[Plain-text document sources]
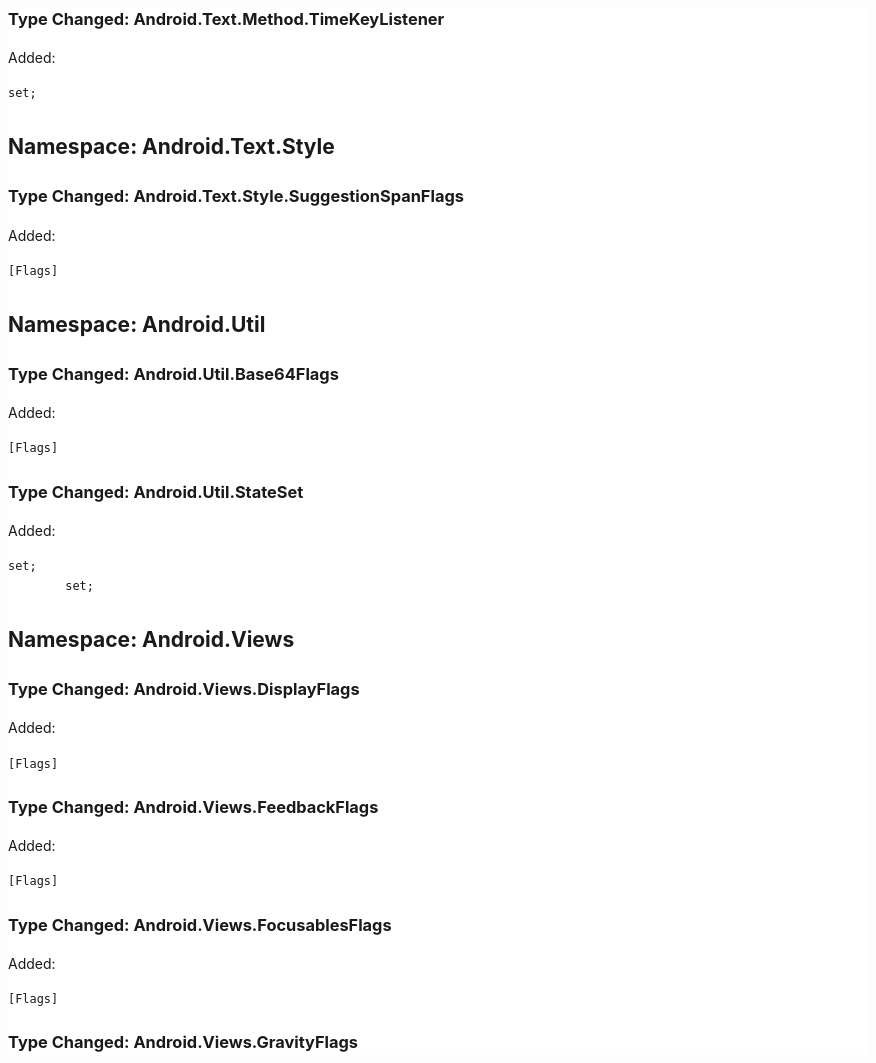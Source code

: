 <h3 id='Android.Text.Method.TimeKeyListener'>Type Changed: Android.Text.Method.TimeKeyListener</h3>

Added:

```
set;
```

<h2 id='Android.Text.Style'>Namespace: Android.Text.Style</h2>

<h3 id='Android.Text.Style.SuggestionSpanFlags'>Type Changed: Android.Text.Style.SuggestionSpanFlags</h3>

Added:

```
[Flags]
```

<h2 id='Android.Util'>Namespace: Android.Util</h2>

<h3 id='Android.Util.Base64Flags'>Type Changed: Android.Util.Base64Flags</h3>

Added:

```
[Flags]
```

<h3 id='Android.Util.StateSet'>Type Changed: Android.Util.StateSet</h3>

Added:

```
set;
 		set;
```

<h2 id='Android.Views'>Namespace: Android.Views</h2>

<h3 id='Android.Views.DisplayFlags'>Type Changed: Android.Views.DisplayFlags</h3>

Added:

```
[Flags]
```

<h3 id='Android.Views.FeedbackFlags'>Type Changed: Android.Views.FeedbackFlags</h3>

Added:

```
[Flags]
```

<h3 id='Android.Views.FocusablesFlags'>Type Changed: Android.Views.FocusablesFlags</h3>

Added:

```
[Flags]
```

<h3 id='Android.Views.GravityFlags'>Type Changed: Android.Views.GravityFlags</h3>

▸ EXERCISE
For this exercise, copy the entries above exactly and skip any picture.

▸ YOUR SOLUTION
Source code

: <h3 id='Android.Text.Method.TimeKeyListener'>Type Changed: Android.Text.Method.TimeKeyListener</h3>

Added:

```
set;
```

<h2 id='Android.Text.Style'>Namespace: Android.Text.Style</h2>

<h3 id='Android.Text.Style.SuggestionSpanFlags'>Type Changed: Android.Text.Style.SuggestionSpanFlags</h3>

Added:

```
[Flags]
```

<h2 id='Android.Util'>Namespace: Android.Util</h2>

<h3 id='Android.Util.Base64Flags'>Type Changed: Android.Util.Base64Flags</h3>

Added:

```
[Flags]
```

<h3 id='Android.Util.StateSet'>Type Changed: Android.Util.StateSet</h3>

Added:

```
set;
 		set;
```

<h2 id='Android.Views'>Namespace: Android.Views</h2>

<h3 id='Android.Views.DisplayFlags'>Type Changed: Android.Views.DisplayFlags</h3>

Added:

```
[Flags]
```

<h3 id='Android.Views.FeedbackFlags'>Type Changed: Android.Views.FeedbackFlags</h3>

Added:

```
[Flags]
```

<h3 id='Android.Views.FocusablesFlags'>Type Changed: Android.Views.FocusablesFlags</h3>

Added:

```
[Flags]
```

<h3 id='Android.Views.GravityFlags'>Type Changed: Android.Views.GravityFlags</h3>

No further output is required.